Describe the solution you'd like

cargo semver-checks to finish within seconds, not minutes.

Alternatives, if applicable

No response

Additional Context

No response

obi1kenobi commented 1 year ago

I'm not familiar with your setup for caching cargo doc — does it work for only the current state of the package, or does it also cache the cargo doc run for the baseline (crates.io) version as well? Based on the log, it seems like the actual checking of the rustdoc files finished in 0.044s, so the slow parts are building one or both of the rustdoc JSON files.

208 should merge very soon, and might make it easier to not have to cache the `cargo install` step.

Since the baseline version isn't changing all that often (especially not with every PR), it should be possible to cache the baseline rustdoc JSON file across runs. This is how the GitHub Action builds that file, and in principle it could be improved to cache the file as well. cargo-semver-checks can be directed to use a pre-generated baseline rustdoc JSON file with the --baseline-rustdoc <file> option.

After running cargo check --all-features or cargo test --all-features, building the rustdoc JSON for the current version should be quite fast since everything is already mostly checked and built. So running cargo-semver-checks in the same runner where the tests already ran would probably make it much faster.

In general, I believe your cargo-semver-checks setup is the most sophisticated one in existence (at least that I know of). If you're interested, I'd be thrilled to work with you on building all these capabilities into the cargo-semver-checks GitHub Action itself rather than each of us maintaining a separate workflow.

thomaseizinger commented 1 year ago

My workflow doesn't build it for the baseline version, no. I thought that one was downloaded from docs.rs or something?

Does it build the baseline version also locally?

I am happy to collaborate on an/the action. Fitting that one out with some pre-configured caching would be really nice actually :)

208 is nice to see!

obi1kenobi commented 1 year ago

docs.rs doesn't yet host the JSON, so for now the baseline is built locally (based on the registry, a gitrev, or a filesystem path) unless the baseline JSON is explicitly provided via the --baseline-rustdoc flag.

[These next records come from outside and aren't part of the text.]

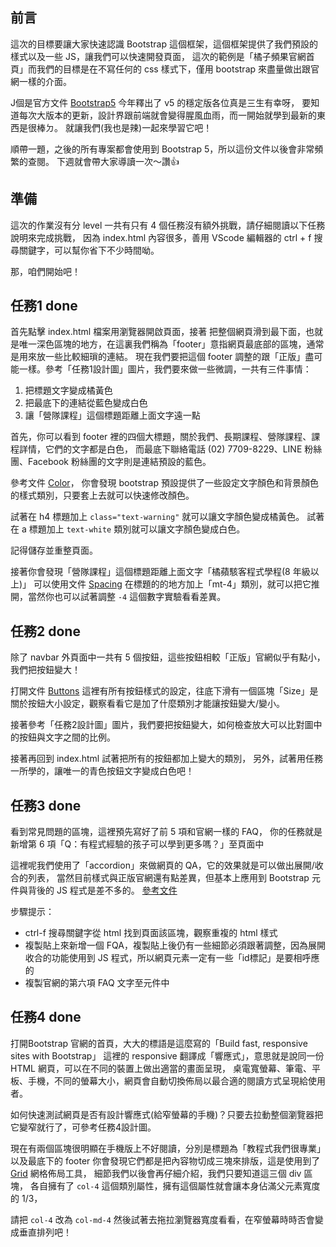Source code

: ## 前言
這次的目標要讓大家快速認識 Bootstrap 這個框架，這個框架提供了我們預設的樣式以及一些 JS，讓我們可以快速開發頁面，
這次的範例是「橘子頻果官網首頁」而我們的目標是在不寫任何的 css 樣式下，僅用 bootstrap 來盡量做出跟官網一樣的介面。

J個是官方文件 [Bootstrap5](https://getbootstrap.com/) 今年釋出了 v5 的穩定版各位真是三生有幸呀，
要知道每次大版本的更新，設計界跟前端就會變得腥風血雨，而一開始就學到最新的東西是很棒ㄉ。
就讓我們(我也是辣)一起來學習它吧！

順帶一題，之後的所有專案都會使用到 Bootstrap 5，所以這份文件以後會非常頻繁的查閱。
下週就會帶大家導讀一次～讚👍


## 準備
這次的作業沒有分 level 一共有只有 4 個任務沒有額外挑戰，請仔細閱讀以下任務說明來完成挑戰，
因為 index.html 內容很多，善用 VScode 編輯器的 ctrl + f 搜尋關鍵字，可以幫你省下不少時間呦。

那，咱們開始吧！


## 任務1 done
首先點擊 index.html 檔案用瀏覽器開啟頁面，接著
把整個網頁滑到最下面，也就是唯一深色區塊的地方，在這裏我們稱為「footer」意指網頁最底部的區塊，通常是用來放一些比較細瑣的連結。
現在我們要把這個 footer 調整的跟「正版」盡可能一樣。參考「任務1設計圖」圖片，我們要來做一些微調，一共有三件事情：

1. 把標題文字變成橘黃色
2. 把最底下的連結從藍色變成白色
3. 讓「營隊課程」這個標題距離上面文字遠一點

首先，你可以看到 footer 裡的四個大標題，關於我們、長期課程、營隊課程、課程詳情，它們的文字都是白色，
而最底下聯絡電話 (02) 7709-8229、LINE 粉絲團、Facebook 粉絲團的文字則是連結預設的藍色。

參考文件 [Color](https://getbootstrap.com/docs/5.0/utilities/colors/)，
你會發現 bootstrap 預設提供了一些設定文字顏色和背景顏色的樣式類別，只要套上去就可以快速修改顏色。

試著在 h4 標題加上 `class="text-warning"` 就可以讓文字顏色變成橘黃色。
試著在 a 標題加上 `text-white` 類別就可以讓文字顏色變成白色。

記得儲存並重整頁面。

接著你會發現「營隊課程」這個標題距離上面文字「橘蘋駭客程式學程(8 年級以上)」
可以使用文件 [Spacing](https://getbootstrap.com/docs/5.0/utilities/spacing/)
在標題的的地方加上「mt-4」類別，就可以把它推開，當然你也可以試著調整 `-4` 這個數字實驗看看差異。


## 任務2 done
除了 navbar 外頁面中一共有 5 個按鈕，這些按鈕相較「正版」官網似乎有點小，我們把按鈕變大！

打開文件 [Buttons](https://getbootstrap.com/docs/5.0/components/buttons/)
這裡有所有按鈕樣式的設定，往底下滑有一個區塊「Size」是關於按鈕大小設定，觀察看看它是加了什麼類別才能讓按鈕變大/變小。

接著參考「任務2設計圖」圖片，我們要把按鈕變大，如何檢查放大可以比對圖中的按鈕與文字之間的比例。

接著再回到 index.html 試著把所有的按鈕都加上變大的類別，
另外，試著用任務一所學的，讓唯一的青色按鈕文字變成白色吧！


## 任務3 done
看到常見問題的區塊，這裡預先寫好了前 5 項和官網一樣的 FAQ，
你的任務就是新增第 6 項「Q：有程式經驗的孩子可以學到更多嗎？」至頁面中

這裡呢我們使用了「accordion」來做網頁的 QA，它的效果就是可以做出展開/收合的列表，
當然目前樣式與正版官網還有點差異，但基本上應用到 Bootstrap 元件與背後的 JS 程式是差不多的。
[參考文件](https://getbootstrap.com/docs/5.0/components/accordion/#always-open)

步驟提示：
* ctrl-f 搜尋關鍵字從 html 找到頁面該區塊，觀察重複的 html 樣式
* 複製貼上來新增一個 FQA，複製貼上後仍有一些細節必須跟著調整，因為展開收合的功能使用到 JS 程式，所以網頁元素一定有一些「id標記」是要相呼應的
* 複製官網的第六項 FAQ 文字至元件中


## 任務4 done
打開Bootstrap 官網的首頁，大大的標語是這麼寫的「Build fast, responsive sites with Bootstrap」
這裡的 responsive 翻譯成「響應式」，意思就是說同一份 HTML 網頁，可以在不同的裝置上做出適當的畫面呈現，
桌電寬螢幕、筆電、平板、手機，不同的螢幕大小，網頁會自動切換佈局以最合適的閱讀方式呈現給使用者。

如何快速測試網頁是否有設計響應式(給窄螢幕的手機)？只要去拉動整個瀏覽器把它變窄就行了，可參考任務4設計圖。

現在有兩個區塊很明顯在手機版上不好閱讀，分別是標題為「教程式我們很專業」以及最底下的 footer
你會發現它們都是把內容物切成三塊來排版，這是使用到了 [Grid](https://getbootstrap.com/docs/5.0/layout/grid/) 網格佈局工具，
細節我們以後會再仔細介紹，我們只要知道這三個 div 區塊，
各自擁有了 `col-4` 這個類別屬性，擁有這個屬性就會讓本身佔滿父元素寬度的 1/3，

請把 `col-4` 改為 `col-md-4` 然後試著去拖拉瀏覽器寬度看看，在窄螢幕時時否會變成垂直排列吧！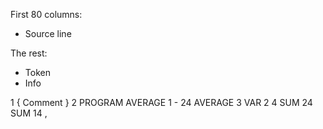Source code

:First 80 columns:
* Source line

The rest:
* Token
* Info

1	{ Comment }
2	PROGRAM AVERAGE				1	-
								24	AVERAGE
3	VAR 						2
4	SUM							24	SUM
								14	,
								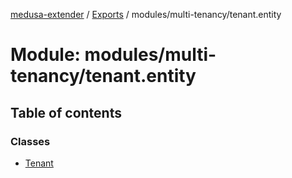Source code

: [medusa-extender](../README.md) / [Exports](../modules.md) / modules/multi-tenancy/tenant.entity

# Module: modules/multi-tenancy/tenant.entity

## Table of contents

### Classes

- [Tenant](../classes/modules_multi_tenancy_tenant_entity.Tenant.md)
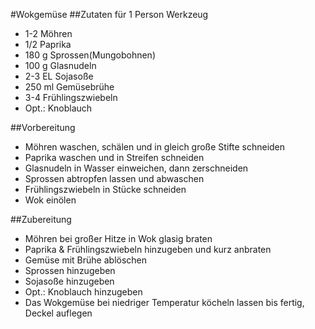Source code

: #Wokgemüse##Zutaten für 1 Person	Werkzeug- 1-2 Möhren- 1/2 Paprika- 180 g Sprossen(Mungobohnen)- 100 g Glasnudeln- 2-3 EL Sojasoße- 250 ml Gemüsebrühe- 3-4 Frühlingszwiebeln- Opt.: Knoblauch
##Vorbereitung- Möhren waschen, schälen und in gleich große Stifte schneiden- Paprika waschen und in Streifen schneiden- Glasnudeln in Wasser einweichen, dann zerschneiden- Sprossen abtropfen lassen und abwaschen- Frühlingszwiebeln in Stücke schneiden- Wok einölen##Zubereitung- Möhren bei großer Hitze in Wok glasig braten- Paprika & Frühlingszwiebeln hinzugeben und kurz anbraten- Gemüse mit Brühe ablöschen- Sprossen hinzugeben- Sojasoße hinzugeben- Opt.: Knoblauch hinzugeben- Das Wokgemüse bei niedriger Temperatur köcheln lassen bis fertig, Deckel auflegen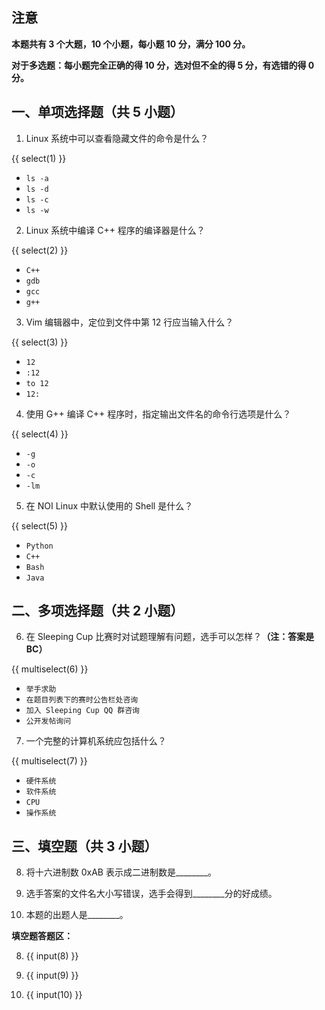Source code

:## 注意

**本题共有 $\bm 3$ 个大题，$\bm{10}$ 个小题，每小题 $\bm{10}$ 分，满分 $\bm{100}$ 分。**

**对于多选题：每小题完全正确的得 $\bm{10}$ 分，选对但不全的得 $\bm  5$ 分，有选错的得 $\bm 0$ 分。**

## 一、单项选择题（共 $5$ 小题）

1. Linux 系统中可以查看隐藏文件的命令是什么？

{{ select(1) }}

- `ls -a`
- `ls -d`
- `ls -c`
- `ls -w`

2. Linux 系统中编译 C++ 程序的编译器是什么？

{{ select(2) }}

- `C++`
- `gdb`
- `gcc`
- `g++`

3. Vim 编辑器中，定位到文件中第 $12$ 行应当输入什么？

{{ select(3) }}

- `12`
- `:12`
- `to 12`
- `12:`

4. 使用 G++ 编译 C++ 程序时，指定输出文件名的命令行选项是什么？

{{ select(4) }}

- `-g`
- `-o`
- `-c`
- `-lm`

5. 在 NOI Linux 中默认使用的 Shell 是什么？

{{ select(5) }}

- `Python`
- `C++`
- `Bash`
- `Java`

## 二、多项选择题（共 $2$ 小题）

6. 在 Sleeping Cup 比赛时对试题理解有问题，选手可以怎样？**（注：答案是 BC）**

{{ multiselect(6) }}

- `举手求助`
- `在题目列表下的赛时公告栏处咨询`
- `加入 Sleeping Cup QQ 群咨询`
- `公开发帖询问`

7. 一个完整的计算机系统应包括什么？

{{ multiselect(7) }}

- `硬件系统`
- `软件系统`
- `CPU`
- `操作系统`


## 三、填空题（共 $3$ 小题）

8. 将十六进制数 0xAB 表示成二进制数是________。

9. 选手答案的文件名大小写错误，选手会得到________分的好成绩。

10. 本题的出题人是________。

**填空题答题区：**

8. {{ input(8) }}

9. {{ input(9) }}
  
10. {{ input(10) }}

This is what the action does at the moment: https://github.com/obi1kenobi/cargo-semver-checks-action/blob/main/action.yml#L29

In a v2 of the action, we'd want to remove the version-selection logic from the action (since it incorrectly selects pre-releases, unlike the logic already present in cargo-semver-checks) and make cargo-semver-checks aware of the possibility of the baseline rustdoc JSON already being generated so it only rebuilds when necessary.

Perhaps something like a --baseline-cache <PATH> option, where cargo-semver-checks will move built baseline JSON files into that directory, or use existing files if they are there?

What do you think? Also, looping in @epage in case he has ideas.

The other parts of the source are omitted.